*** SUPPLIED MATERIAL ***
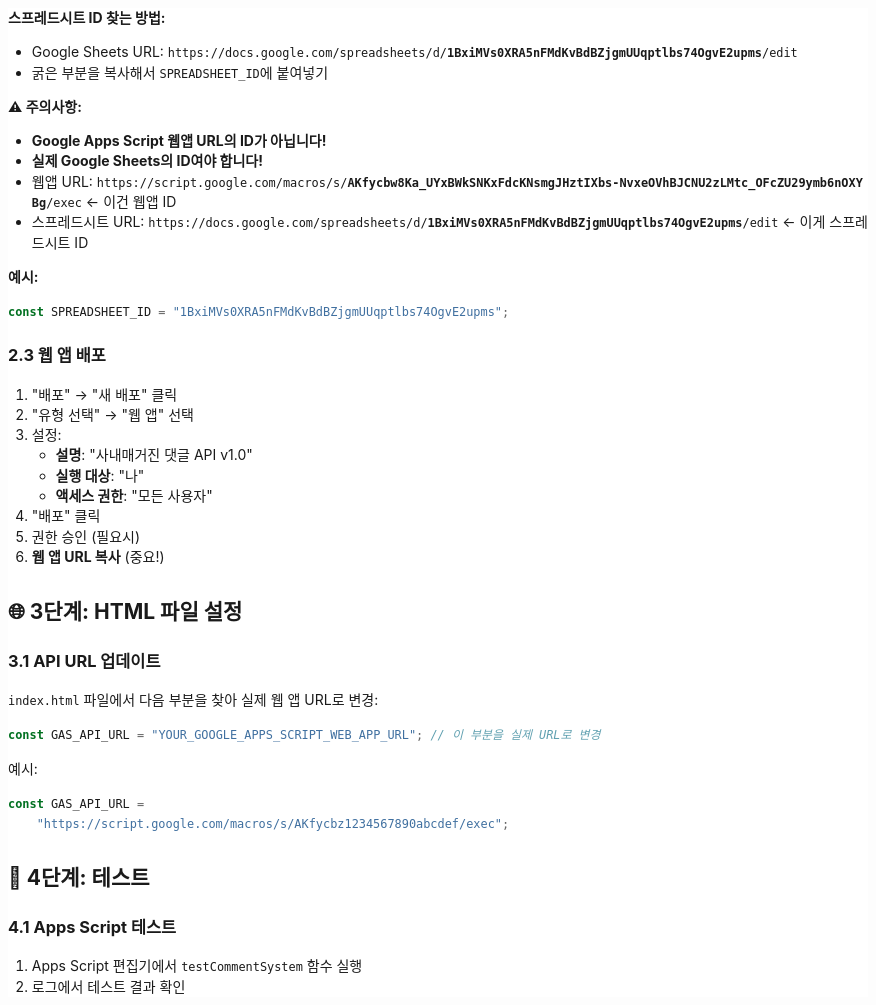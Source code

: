 **스프레드시트 ID 찾는 방법:**

-   Google Sheets URL: `https://docs.google.com/spreadsheets/d/`**`1BxiMVs0XRA5nFMdKvBdBZjgmUUqptlbs74OgvE2upms`**`/edit`
-   굵은 부분을 복사해서 `SPREADSHEET_ID`에 붙여넣기

**⚠️ 주의사항:**

-   **Google Apps Script 웹앱 URL의 ID가 아닙니다!**
-   **실제 Google Sheets의 ID여야 합니다!**
-   웹앱 URL: `https://script.google.com/macros/s/`**`AKfycbw8Ka_UYxBWkSNKxFdcKNsmgJHztIXbs-NvxeOVhBJCNU2zLMtc_OFcZU29ymb6nOXYBg`**`/exec` ← 이건 웹앱 ID
-   스프레드시트 URL: `https://docs.google.com/spreadsheets/d/`**`1BxiMVs0XRA5nFMdKvBdBZjgmUUqptlbs74OgvE2upms`**`/edit` ← 이게 스프레드시트 ID

**예시:**

```javascript
const SPREADSHEET_ID = "1BxiMVs0XRA5nFMdKvBdBZjgmUUqptlbs74OgvE2upms";
```

### 2.3 웹 앱 배포

1. "배포" → "새 배포" 클릭
2. "유형 선택" → "웹 앱" 선택
3. 설정:
    - **설명**: "사내매거진 댓글 API v1.0"
    - **실행 대상**: "나"
    - **액세스 권한**: "모든 사용자"
4. "배포" 클릭
5. 권한 승인 (필요시)
6. **웹 앱 URL 복사** (중요!)

## 🌐 3단계: HTML 파일 설정

### 3.1 API URL 업데이트

`index.html` 파일에서 다음 부분을 찾아 실제 웹 앱 URL로 변경:

```javascript
const GAS_API_URL = "YOUR_GOOGLE_APPS_SCRIPT_WEB_APP_URL"; // 이 부분을 실제 URL로 변경
```

예시:

```javascript
const GAS_API_URL =
    "https://script.google.com/macros/s/AKfycbz1234567890abcdef/exec";
```

## 🧪 4단계: 테스트

### 4.1 Apps Script 테스트

1. Apps Script 편집기에서 `testCommentSystem` 함수 실행
2. 로그에서 테스트 결과 확인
***
- **TASK DETAILS**
Search the listing for the word "const" and return each line that holds it.

- **RESULT OF THIS TASK**
const SPREADSHEET_ID = "1BxiMVs0XRA5nFMdKvBdBZjgmUUqptlbs74OgvE2upms";
const GAS_API_URL = "YOUR_GOOGLE_APPS_SCRIPT_WEB_APP_URL"; // 이 부분을 실제 URL로 변경
const GAS_API_URL =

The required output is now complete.